→ **PROBLEM TO SOLVE**: Quote the whole listing exactly. Leave the pictures out of your copy.

→ **AVAILABLE RECORDS**:

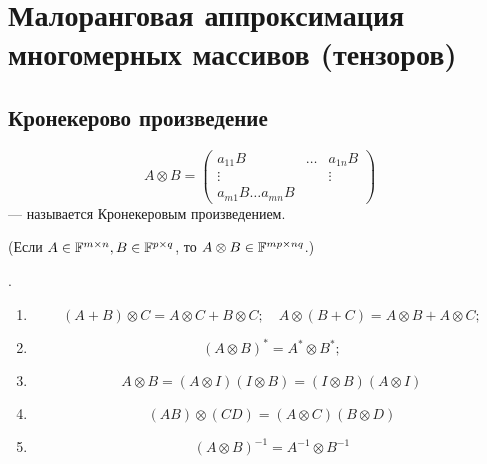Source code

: \section{Малоранговая аппроксимация многомерных массивов (тензоров)}

\subsection{Кронекерово произведение}

\begin{definition}
    \[
        A \otimes B = \begin{pmatrix}
            a_{1 1} B & \dots & a_{1 n} B \\
            \vdots & & \vdots \\
            a_{m 1} B \dots a_{m n} B
        \end{pmatrix}
    \]
    --- называется Кронекеровым произведением.
\end{definition}

(Если $A \in \mathbb{F}^{m \times n}, B \in \mathbb{F}^{p \times q}$, то
$A \otimes B \in \mathbb{F}^{m p \times n q}$.)

\begin{point} .
    \begin{enumerate}
    \item
        \[
            (A + B) \otimes C = A \otimes C + B \otimes C; \quad
            A \otimes (B + C) = A \otimes B + A \otimes C;
        \]
    \item
        \[
            (A \otimes B)^* = A^* \otimes B^*;
        \]
    \item
        \[
            A \otimes B = (A \otimes I) (I \otimes B)
            = (I \otimes B) (A \otimes I)
        \]
    \item
        \[
            (A B) \otimes (C D) = (A \otimes C) (B \otimes D)
        \]
    \item
        \[
            (A \otimes B)^{-1} = A^{-1} \otimes B^{-1}
        \]
    \end{enumerate}
\end{point}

→ **WRITTEN RESPONSE**:
Source code

: \section{Малоранговая аппроксимация многомерных массивов (тензоров)}

\subsection{Кронекерово произведение}

\begin{definition}
    \[
        A \otimes B = \begin{pmatrix}
            a_{1 1} B & \dots & a_{1 n} B \\
            \vdots & & \vdots \\
            a_{m 1} B \dots a_{m n} B
        \end{pmatrix}
    \]
    --- называется Кронекеровым произведением.
\end{definition}

(Если $A \in \mathbb{F}^{m \times n}, B \in \mathbb{F}^{p \times q}$, то
$A \otimes B \in \mathbb{F}^{m p \times n q}$.)

\begin{point} .
    \begin{enumerate}
    \item
        \[
            (A + B) \otimes C = A \otimes C + B \otimes C; \quad
            A \otimes (B + C) = A \otimes B + A \otimes C;
        \]
    \item
        \[
            (A \otimes B)^* = A^* \otimes B^*;
        \]
    \item
        \[
            A \otimes B = (A \otimes I) (I \otimes B)
            = (I \otimes B) (A \otimes I)
        \]
    \item
        \[
            (A B) \otimes (C D) = (A \otimes C) (B \otimes D)
        \]
    \item
        \[
            (A \otimes B)^{-1} = A^{-1} \otimes B^{-1}
        \]
    \end{enumerate}
\end{point}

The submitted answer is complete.